# People's budgets



## ITSonlyREECE (Jun 10, 2012)

I must admit, last year was an eye opener and I could've easily walked away with a car full if my budget wasn't stoping me! Lesson learnt, this year I'll be well prepared :thumb:

What about everyone else?


----------



## steview (Sep 23, 2010)

I was quite surprised how little I spent actually


----------



## ottostein (Sep 11, 2012)

Budget for however much you can comfortably spend 

Dont think i will be there but if i can i will see if i can get a flex


----------



## Ongoing (Sep 3, 2012)

Can't wait to get me teeth/ wallet into it


----------



## Naddy37 (Oct 27, 2005)

Ongoing said:


> Can't wait to get me teeth/ wallet into it


Haha, same here.

There is nothing I really need though. That, of course, might change. "Kid in a sweet shop" springs to mind....


----------



## 204driver (Aug 27, 2008)

£5000! Lol:lol:


----------



## -damon- (Aug 19, 2010)

im hoping to go for the first time this year...is it any cheaper there??


----------



## LittleMissTracy (May 17, 2012)

If I go I think I'll be dipping into my budget getting and staying the night before. :lol:


----------



## LukeWS (Sep 9, 2012)

Well as I'm not going on holiday this year now  i can save more towards this


----------



## TheMilko2905 (Sep 22, 2011)

Didn't really notice any real savings against online retailers, when I was there last year.

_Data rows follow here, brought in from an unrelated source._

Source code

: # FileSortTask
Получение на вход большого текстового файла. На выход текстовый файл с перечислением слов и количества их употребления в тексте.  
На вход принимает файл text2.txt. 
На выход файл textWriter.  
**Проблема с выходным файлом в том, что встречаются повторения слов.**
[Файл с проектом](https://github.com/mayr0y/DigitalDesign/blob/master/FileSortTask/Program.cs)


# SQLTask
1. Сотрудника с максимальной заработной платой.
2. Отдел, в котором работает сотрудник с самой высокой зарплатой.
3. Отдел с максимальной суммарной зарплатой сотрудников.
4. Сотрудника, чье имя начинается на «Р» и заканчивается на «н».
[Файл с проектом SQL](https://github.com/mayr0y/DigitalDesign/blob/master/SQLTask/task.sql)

Budget for Waxstock 2013, is zero. Mainly because I'm not going :lol:

Spent my allocation of funds for detailing equipment over the last few months, so all I need now is some sunny weather to use it all.


----------



## -damon- (Aug 19, 2010)

good look with getting the sunny weather


----------



## MEH4N (Mar 15, 2012)

i had a list last year and bought all the things i needed. 

Only stupid thing what i did was buy from the manufacturers first to then find out the resellers after were actually cheaper. So bought more bits  

its always good to have a budget in mind though.


----------



## AndyA4TDI (May 7, 2012)

No idea, the wife will let me know nearer the time.


----------



## luke123 (Mar 30, 2010)

Last year i set myself around £100 and got lots for its as i needed alot of small bits and bobs brushes towels etc 

The main issue i had was nothing was priced so it was very hard to see who was cheapest, I know it sounds tight but the more i save the more i can buy  

i plan to buy alot more from AS didnt know to much about them last year but will be spending a small fortune there this year.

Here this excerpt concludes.